Best way to get domain you want from someone...? - greenxc

What is the best way to get a domain from someone (how to approach them, what to say) when they aren't using the domain without encouraging them to quote you a high price for it?
======
CyrusL
I imagine this is the kind of question that HN sees a lot. I don't spend tons
of time here, but considering the responses so far, I think my input is will
be not be redundant. I am a domainer with ~$500,000 in purchases under my
belt, which means I am experienced but not one of the "big guys."

First of all, there is no single best way to get a domain that you want. There
are techniques that tend to work better in some situations than others, but
it's good to think of these as tools in your toolbelt rather than the ultimate
domain-buying dogma. Unfortunately, confirmation bias can skew less
experienced hackers toward confusing the story of how _they_ got _their_
domain with real advice.

Like any negotiation, the first place to start is by assessing all info about
both parties.
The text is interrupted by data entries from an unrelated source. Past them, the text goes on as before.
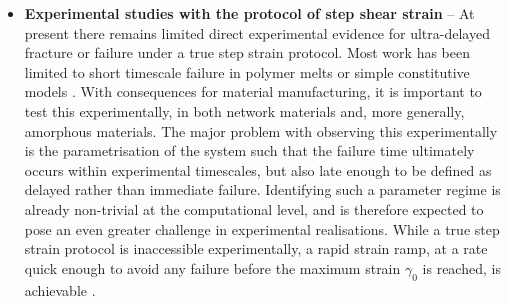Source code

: \documentclass[asymmetricmargins]{library/duthesis}%
\begin{document}
\begin{itemize}
    \item {\bf Experimental studies with the protocol of step shear strain} -- At present there remains limited direct experimental evidence for ultra-delayed fracture or failure under a true step strain protocol. Most work has been limited to short timescale failure in polymer melts \cite{boukany_step_2009,barroso_evaluation_2002,einaga_stress_1973} or simple constitutive models \cite{moorcroft_shear_2014,moorcroft_criteria_2013,adams_nonmonotonic_2009}. With consequences for material manufacturing, it is important to test this experimentally, in both network materials and, more generally, amorphous materials. The major problem with observing this experimentally is the parametrisation of the system such that the failure time ultimately occurs within experimental timescales, but also late enough to be defined as delayed rather than immediate failure. Identifying such a parameter regime is already non-trivial at the computational level, and is therefore expected to pose an even greater challenge in experimental realisations. While a true step strain protocol is inaccessible experimentally, a rapid strain ramp, at a rate quick enough to avoid any failure before the maximum strain $\gamma_0$ is reached, is achievable \cite{barroso_evaluation_2002}. 
\end{itemize}
\end{document}
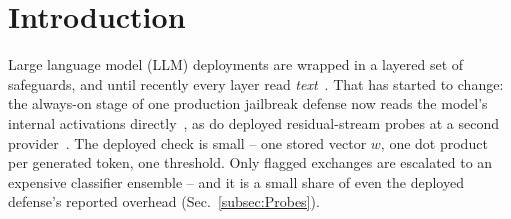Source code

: \section{Introduction}
\label{sec:Introduction}

Large language model (LLM) deployments are wrapped in a layered set
of safeguards, and until recently every layer read
\emph{text}~\cite{metr2026policies}. That has started to change: the
always-on stage of one production jailbreak defense now reads the
model's internal activations
directly~\cite{ccpp2026,anthropic2026ccblog}, as do deployed
residual-stream probes at a second provider~\cite{gemini2026probes}.
The deployed check is small -- one stored vector $w$, one dot product
per generated token, one threshold. Only flagged exchanges are
escalated to an expensive classifier ensemble -- and it is a small
share of even the deployed defense's reported overhead
(Sec.~\ref{subsec:Probes}).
Can you answer the following?

\- Does the seller have true WHOIS visible or is the WHOIS obfuscated by a
privacy service? a. If visible, what can you figure out about the seller?

\- Do the domain's nameservers point to anything that could help you identify
the owner?

\- Is the domain name a generic dictionary word .com or .net? That is, is your
gut feeling that it's worth >$10,000?

\- Is the domain listed for sale at any major venues (sedo, godaddy, afternic,
snapnames, ect)?

\- Do you have alternatives or do you absolutely need to have this domain?

\- What is your timeline to acquire either this domain or one of your
alternatives?

If you feel comfortable emailing me the domain, I can give you a report of the
WHOIS history from <http://whois.domaintools.com/> along with my personal
opinion.

Lastly, I would specifically recommend you ignore advice from tuscon and
johnmurch. Absolutely no domainer takes estibot seriously and feigning legal
threats will not help your situation at all.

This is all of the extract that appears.